あー、あー、あー。こちらアストラ。誰かいるかい? ドーゾ」
すると、受信機の向こう側でガチャガチャッと音がして、『ママ! 来たよ!』と慣れ親しんだ声が飛んだ。
『あー、あー、あー。こちらアルテ。パパ元気? ドーゾ』
おじさんと同じ調子で答えるアルテが面白い、シーナと二人で肩を震わす。
「あぁ元気だよ。サザンとシーナも今ここにいるんだ。
パパ明日辺り家に帰れそ…」
『シーナそこにいるの!?』
アルテのキンキン声に僕達はびっくり。おじさんの言う事を遮ってまで、何をそんなに興奮してるんだろう。
『シーナ!
アンタ…
ケッコンするの!?』
「「「は、あ???」」」
その場にいた全員がポッカーンとなった。
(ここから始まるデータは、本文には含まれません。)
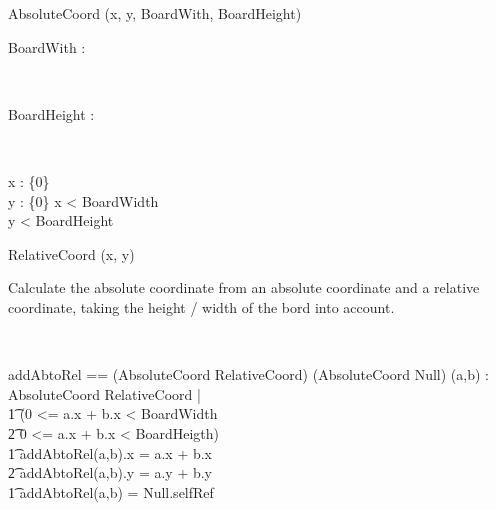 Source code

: \begin{class}{AbsoluteCoord}
\upharpoonright (x, y, BoardWith, BoardHeight) \\
\begin{axdef}
BoardWith : \nat
\end{axdef} \\
\begin{axdef}
BoardHeight : \nat
\end{axdef} \\
\begin{state}
x : \nat \cup \{0\} \\
y : \nat \cup \{0\}
\where
x < BoardWidth \\
y < BoardHeight
\end{state}
\end{class}

\begin{class}{RelativeCoord}
\upharpoonright (x, y) \\
\end{class}

\begin{classcom}
Calculate the absolute coordinate from an absolute coordinate and a relative coordinate, taking the height / width of the bord into account.
\end{classcom} \\
\begin{axdef}
addAbtoRel == (AbsoluteCoord \cross RelativeCoord) \rightarrow (AbsoluteCoord \union Null)
\where
\forall (a,b) : AbsoluteCoord \cross RelativeCoord | \\ \t1
\IF (0 <= a.x + b.x < BoardWidth \\ \t2
0 <= a.x + b.x < BoardHeigth) \\ \t1
\THEN
addAbtoRel(a,b).x = a.x + b.x \\ \t2
addAbtoRel(a,b).y = a.y + b.y \\ \t1
\ELSE addAbtoRel(a,b) = Null.selfRef
\end{axdef}

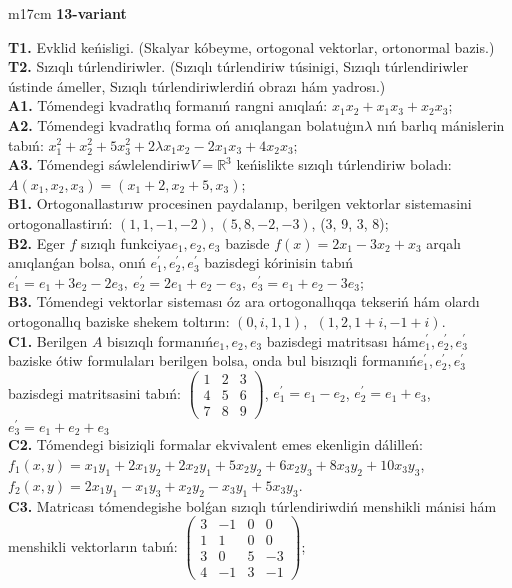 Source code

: \documentclass{article}
\begin{document}
\begin{tabular}{m{17cm}}
\textbf{13-variant}
\newline

\textbf{T1.} Evklid keńisligi. (Skalyar kóbeyme, ortogonal vektorlar, ortonormal bazis.) \\
\textbf{T2.} Sızıqlı túrlendiriwler.  (Sızıqlı túrlendiriw túsinigi, Sızıqlı túrlendiriwler ústinde ámeller, Sızıqlı túrlendiriwlerdiń obrazı hám yadrosı.) \\
\textbf{A1.} Tómendegi kvadratlıq formanıń rangni anıqlań: \(x_{1}x_{2} + x_{1}x_{3} + x_{2}x_{3}\); \\
\textbf{A2.} Tómendegi kvadratlıq forma oń anıqlangan bolatuģın\(\lambda\) nıń barlıq mánislerin tabıń: \(x_{1}^{2} + x_{2}^{2} + 5x_{3}^{2} + 2\lambda x_{1}x_{2} - 2x_{1}x_{3} + 4x_{2}x_{3}\); \\
\textbf{A3.} Tómendegi sáwlelendiriw\(V = \mathbb{R}^{3}\) keńislikte sızıqlı túrlendiriw boladı: \(A\left( x_{1},x_{2},x_{3} \right) = \left( x_{1} + 2,x_{2} + 5,x_{3} \right)\); \\
\textbf{B1.} Ortogonallastırıw procesinen paydalanıp, berilgen vektorlar sistemasini ortogonallastirıń: \((1,1, - 1, - 2)\), \((5,8, - 2, - 3)\), (3, 9, 3, 8); \\
\textbf{B2.} Eger \(f\) sızıqlı funkciya\(e_{1},e_{2},e_{3}\) bazisde \(f(x) = 2x_{1} - 3x_{2} + x_{3}\) arqalı anıqlanǵan bolsa, onıń \(e_{1}^{'},e_{2}^{'},e_{3}^{'}\) bazisdegi kórinisin tabıń\(e_{1}^{'} = e_{1} + 3e_{2} - 2e_{3},\ e_{2}^{'} = 2e_{1} + e_{2} - e_{3},\ e_{3}^{'} = e_{1} + e_{2} - 3e_{3}\); \\
\textbf{B3.} Tómendegi vektorlar sisteması óz ara ortogonallıqqa tekseriń hám olardı ortogonallıq baziske shekem toltırın: \((0,i,1,1),\ \ (1,2,1 + i, - 1 + i)\). \\
\textbf{C1.} Berilgen \(A\) bisızıqlı formanıń\(e_{1},e_{2},e_{3}\) bazisdegi matritsası hám\(e_{1}^{'},e_{2}^{'},e_{3}^{'}\) baziske ótiw formulaları berilgen bolsa, onda bul bisızıqli formanıń\(e_{1}^{'},e_{2}^{'},e_{3}^{'}\) bazisdegi matritsasini tabıń: \(\begin{pmatrix} 1 & 2 & 3 \\ 4 & 5 & 6 \\ 7 & 8 & 9 \end{pmatrix}\), \(e_{1}^{'} = e_{1} - e_{2}\), \(e_{2}^{'} = e_{1} + e_{3}\), \(e_{3}^{'} = e_{1} + e_{2} + e_{3}\) \\
\textbf{C2.} Tómendegi bisiziqli formalar ekvivalent emes ekenligin dálilleń:\(f_{1}(x,y) = x_{1}y_{1} + 2x_{1}y_{2} + 2x_{2}y_{1} + 5x_{2}y_{2} + 6x_{2}y_{3} + 8x_{3}y_{2} + 10x_{3}y_{3}\), \(f_{2}(x,y) = 2x_{1}y_{1} - x_{1}y_{3} + x_{2}y_{2} - x_{3}y_{1} + 5x_{3}y_{3}\). \\
\textbf{C3.} Matricası tómendegishe bolǵan sızıqlı túrlendiriwdiń menshikli mánisi hám menshikli vektorların tabıń: \(\begin{pmatrix} 3 & - 1 & 0 & 0 \\ 1 & 1 & 0 & 0 \\ 3 & 0 & 5 & - 3 \\ 4 & - 1 & 3 & - 1 \end{pmatrix}\); \\

\end{tabular}
\end{document}
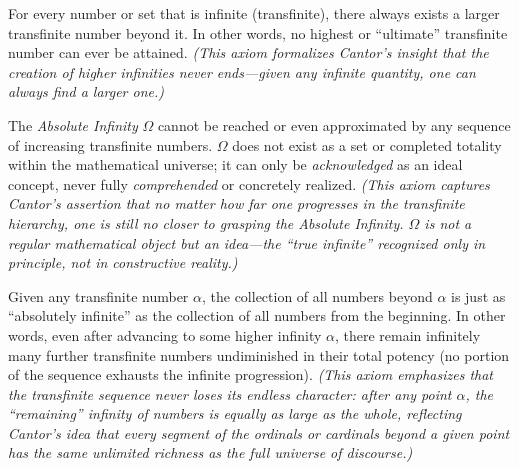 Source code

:\begin{axiom}
\label{cantor1897:axiom1}
For every number or set that is infinite (transfinite), there always exists a larger transfinite number beyond it. In other words, no highest or “ultimate” transfinite number can ever be attained. \textit{(This axiom formalizes Cantor’s insight that the creation of higher infinities never ends—given any infinite quantity, one can always find a larger one.)}
\end{axiom}

\begin{axiom}
\label{cantor1897:axiom2}
The \emph{Absolute Infinity} $\Omega$ cannot be reached or even approximated by any sequence of increasing transfinite numbers. $\Omega$ does not exist as a set or completed totality within the mathematical universe; it can only be \emph{acknowledged} as an ideal concept, never fully \emph{comprehended} or concretely realized. \textit{(This axiom captures Cantor’s assertion that no matter how far one progresses in the transfinite hierarchy, one is still no closer to grasping the Absolute Infinity. $\Omega$ is not a regular mathematical object but an idea—the “true infinite” recognized only in principle, not in constructive reality.)}
\end{axiom}

\begin{axiom}
\label{cantor1897:axiom3}
Given any transfinite number $\alpha$, the collection of all numbers beyond $\alpha$ is just as “absolutely infinite” as the collection of all numbers from the beginning. In other words, even after advancing to some higher infinity $\alpha$, there remain infinitely many further transfinite numbers undiminished in their total potency (no portion of the sequence exhausts the infinite progression). \textit{(This axiom emphasizes that the transfinite sequence never loses its endless character: after any point $\alpha$, the “remaining” infinity of numbers is equally as large as the whole, reflecting Cantor’s idea that every segment of the ordinals or cardinals beyond a given point has the same unlimited richness as the full universe of discourse.)}
\end{axiom}

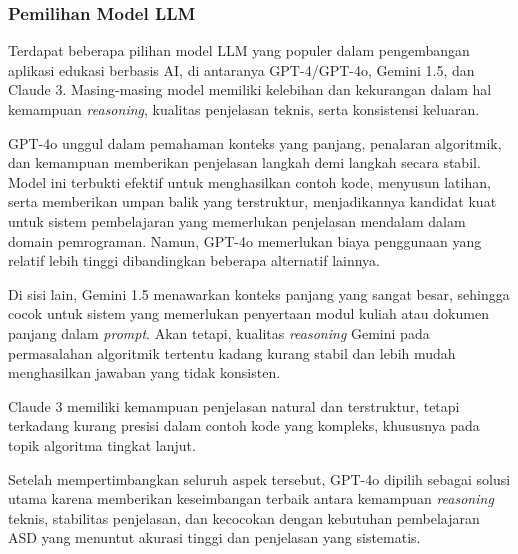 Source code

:\subsubsection{Pemilihan Model LLM}

Terdapat beberapa pilihan model LLM yang populer dalam pengembangan aplikasi edukasi berbasis AI, di antaranya GPT-4/GPT-4o, Gemini 1.5, dan Claude 3. Masing-masing model memiliki kelebihan dan kekurangan dalam hal kemampuan \textit{reasoning}, kualitas penjelasan teknis, serta konsistensi keluaran.

GPT-4o unggul dalam pemahaman konteks yang panjang, penalaran algoritmik, dan kemampuan memberikan penjelasan langkah demi langkah secara stabil. Model ini terbukti efektif untuk menghasilkan contoh kode, menyusun latihan, serta memberikan umpan balik yang terstruktur, menjadikannya kandidat kuat untuk sistem pembelajaran yang memerlukan penjelasan mendalam dalam domain pemrograman. Namun, GPT-4o memerlukan biaya penggunaan yang relatif lebih tinggi dibandingkan beberapa alternatif lainnya.

Di sisi lain, Gemini 1.5 menawarkan konteks panjang yang sangat besar, sehingga cocok untuk sistem yang memerlukan penyertaan modul kuliah atau dokumen panjang dalam \textit{prompt}. Akan tetapi, kualitas \textit{reasoning} Gemini pada permasalahan algoritmik tertentu kadang kurang stabil dan lebih mudah menghasilkan jawaban yang tidak konsisten.

Claude 3 memiliki kemampuan penjelasan natural dan terstruktur, tetapi terkadang kurang presisi dalam contoh kode yang kompleks, khususnya pada topik algoritma tingkat lanjut.

Setelah mempertimbangkan seluruh aspek tersebut, GPT-4o dipilih sebagai solusi utama karena memberikan keseimbangan terbaik antara kemampuan \textit{reasoning} teknis, stabilitas penjelasan, dan kecocokan dengan kebutuhan pembelajaran ASD yang menuntut akurasi tinggi dan penjelasan yang sistematis.


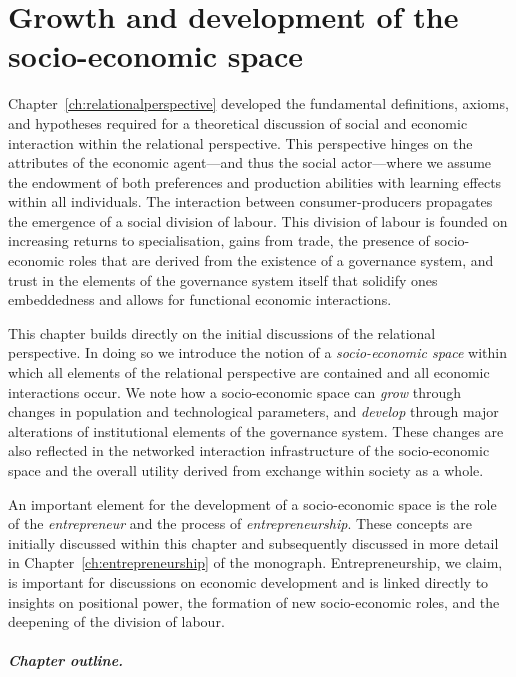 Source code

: \chapter{Growth and development of the socio-economic space}
\label{ch:relationaltheory}

Chapter~\ref{ch:relationalperspective} developed the fundamental definitions, axioms, and hypotheses required for a theoretical discussion of social and economic interaction within the relational perspective. This perspective hinges on the attributes of the economic agent---and thus the social actor---where we assume the endowment of both preferences and production abilities with learning effects within all individuals. The interaction between consumer-producers propagates the emergence of a social division of labour. This division of labour is founded on increasing returns to specialisation, gains from trade, the presence of socio-economic roles that are derived from the existence of a governance system, and trust in the elements of the governance system itself that solidify ones embeddedness and allows for functional economic interactions.

This chapter builds directly on the initial discussions of the relational perspective. In doing so we introduce the notion of a \emph{socio-economic space} within which all elements of the relational perspective are contained and all economic interactions occur. We note how a socio-economic space can \emph{grow} through changes in population and technological parameters, and \emph{develop} through major alterations of institutional elements of the governance system. These changes are also reflected in the networked interaction infrastructure of the socio-economic space and the overall utility derived from exchange within society as a whole.

An important element for the development of a socio-economic space is the role of the \emph{entrepreneur} and the process of \emph{entrepreneurship}. These concepts are initially discussed within this chapter and subsequently discussed in more detail in Chapter~\ref{ch:entrepreneurship} of the monograph. Entrepreneurship, we claim, is important for discussions on economic development and is linked directly to insights on positional power, the formation of new socio-economic roles, and the deepening of the division of labour.

\paragraph{Chapter outline.}


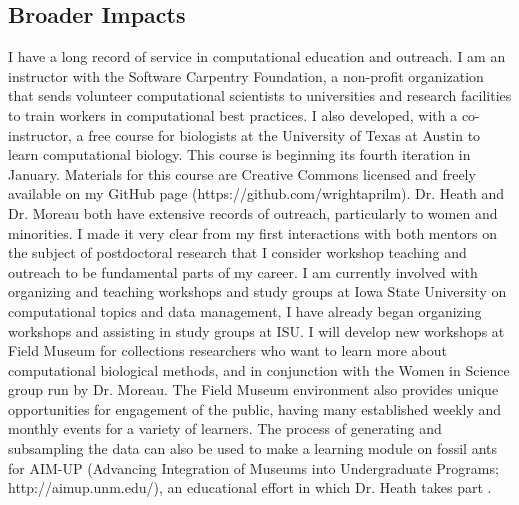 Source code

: \documentclass[]{article}
\begin{document}
\subsection*{Broader Impacts}
 I have a long record of service in computational education and outreach. I am an instructor with the Software Carpentry Foundation, a non-profit organization that sends volunteer computational scientists to universities and research facilities to train workers in computational best practices. I also developed, with a co-instructor, a free course for biologists at the University of Texas at Austin to learn computational biology.  This course is beginning its fourth iteration in January. Materials for this course are Creative Commons licensed and freely available on my GitHub page (https://github.com/wrightaprilm). Dr. Heath and Dr. Moreau both have extensive records of outreach, particularly to women and minorities. I made it very clear from my first interactions with both mentors on the subject of postdoctoral research that I consider workshop teaching and outreach to be fundamental parts of my career. I am currently involved with organizing and teaching workshops and study groups at Iowa State University on computational topics and data management, I have already began organizing workshops and assisting in study groups at ISU. I will develop new workshops at Field Museum for collections researchers who want to learn more about computational biological methods, and in conjunction with the Women in Science group run by Dr. Moreau. The Field Museum environment also provides unique opportunities for engagement of the public, having many established weekly and monthly events for a variety of learners. The process of generating and subsampling the data can also be used to make a learning module on fossil ants for AIM-UP (Advancing Integration of Museums into Undergraduate Programs; http://aimup.unm.edu/), an educational effort in which Dr. Heath takes part \citep{Cook01082014}. \par
\end{document}
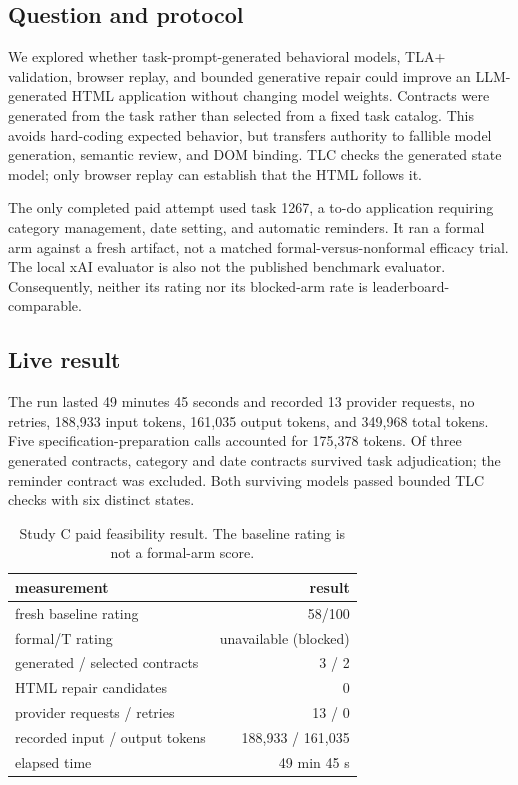 \documentclass[acmsmall,screen,review,anonymous,nonacm]{acmart}
\begin{document}
\subsection{Question and protocol}
We explored whether task-prompt-generated behavioral models, TLA+ validation, browser replay, and bounded generative repair could improve an LLM-generated HTML application without changing model weights. Contracts were generated from the task rather than selected from a fixed task catalog. This avoids hard-coding expected behavior, but transfers authority to fallible model generation, semantic review, and DOM binding. TLC checks the generated state model; only browser replay can establish that the HTML follows it.

The only completed paid attempt used task 1267, a to-do application requiring category management, date setting, and automatic reminders. It ran a formal arm against a fresh artifact, not a matched formal-versus-nonformal efficacy trial. The local xAI evaluator is also not the published benchmark evaluator. Consequently, neither its rating nor its blocked-arm rate is leaderboard-comparable.

\subsection{Live result}
The run lasted 49 minutes 45 seconds and recorded 13 provider requests, no retries, 188{,}933 input tokens, 161{,}035 output tokens, and 349{,}968 total tokens. Five specification-preparation calls accounted for 175{,}378 tokens. Of three generated contracts, category and date contracts survived task adjudication; the reminder contract was excluded. Both surviving models passed bounded TLC checks with six distinct states.

\begin{table}[t]
\centering\small
\caption{Study C paid feasibility result. The baseline rating is not a formal-arm score.}
\label{tab:studyC}
\begin{tabular}{lr}
\toprule
measurement & result \\
\midrule
fresh baseline rating & 58/100 \\
formal/T rating & unavailable (blocked) \\
generated / selected contracts & 3 / 2 \\
HTML repair candidates & 0 \\
provider requests / retries & 13 / 0 \\
recorded input / output tokens & 188{,}933 / 161{,}035 \\
elapsed time & 49 min 45 s \\
\bottomrule
\end{tabular}
\end{table}
\end{document}
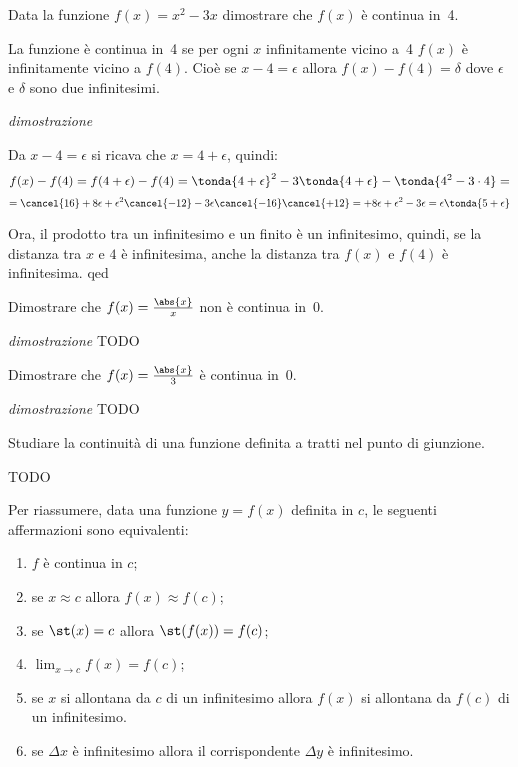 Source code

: \begin{esempio}
 Data la funzione \(f(x)=x^2-3x\) dimostrare che \(f(x)\) è continua in~4.
 
 La funzione è continua in~4 se per ogni \(x\) infinitamente vicino a~4 
 \(f(x)\) è infinitamente vicino a \(f(4)\). Cioè se \(x -4=\epsilon\) allora
 \(f(x) -f(4) = \delta\) dove \(\epsilon\) e \(\delta\) sono due infinitesimi.
 
\emph{dimostrazione}

Da \(x-4=\epsilon\) si ricava che \(x=4+\epsilon\), quindi: 
\[f(x) -f(4) = f(4+\epsilon) -f(4) = 
\tonda{4+\epsilon}^2-3\tonda{4+\epsilon}-\tonda{4^2-3\cdot 4}=\]
\[=\cancel{16}+8\epsilon+\epsilon^2\cancel{-12} 
  -3\epsilon\cancel{-16}\cancel{+12} = 
  +8\epsilon+\epsilon^2 -3\epsilon = 
\epsilon \tonda{5 + \epsilon}\]

Ora, il prodotto tra un infinitesimo e un finito è un infinitesimo, quindi, se 
la distanza tra \(x\) e \(4\) è infinitesima, anche la distanza tra 
\(f(x)\) e \(f(4)\) è infinitesima. qed 
 
\end{esempio}

\begin{esempio}
 Dimostrare che \(f(x)=\frac{\abs{x}}{x}\) non è continua in~0.
 
\emph{dimostrazione}
TODO
 
\end{esempio}

\begin{esempio}
 Dimostrare che \(f(x)=\frac{\abs{x}}{3}\) è continua in~0.
 
\emph{dimostrazione}
TODO
 
\end{esempio}

\begin{esempio}
 Studiare la continuità di una funzione definita a tratti nel punto di 
giunzione.
 
TODO
 
\end{esempio}

Per riassumere, data una funzione \(y=f(x)\) definita in \(c\), le seguenti 
affermazioni sono equivalenti:

\begin{enumerate}[noitemsep]
 \item \(f\) è continua in \(c\);
 \item se \(x \approx c\) allora \(f(x) \approx f(c)\);
 \item se \(\st(x) = c\) allora \(\st(f(x)) = f(c)\);
 \item \(\lim_{x \to c} f(x) = f(c)\);
 \item se \(x\) si allontana da \(c\) di un infinitesimo allora 
   \(f(x)\) si allontana da \(f(c)\) di un infinitesimo.
 \item se \(\Delta x\) è infinitesimo allora il corrispondente \(\Delta y\) 
   è infinitesimo.
\end{enumerate}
全く状況が飲み込めない僕達をよそに、『ねえどーなのよー??』とアルテが捲し立てる。
『こらアルテ! 先走っちゃダメ…』
ベスタおばさんの声が遠くから聞こえて、またガチャガチャ音が鳴って、どうやらアルテは通信機から遠ざけられて、おばさんと交代したっぽかった。
これでまともな会話が出来ると安心したのも束の間、おばさんもまたおかしな話をし出したのだ。
『あ、あなた? お疲れさま。連絡待ってたのよ。
シーナちゃん、そこにいるのよね?
あのね…実はね…
お祭りの日にシーナちゃんの事見かけた人がいてね。
美しいって…たいそう気に入っちゃったみたいなの。
シーナちゃんがうちに入る所見て…うちに連絡が来たの。おじょうさんとお話しさせて下さいませんかって。
違います、あの子は知り合いの子でって言ったんだけど…そんな本人に知らせず勝手に会わすなんて出来ないでしょう?
でも全然引かなくって…せめて手紙を書かせてくれませんかって。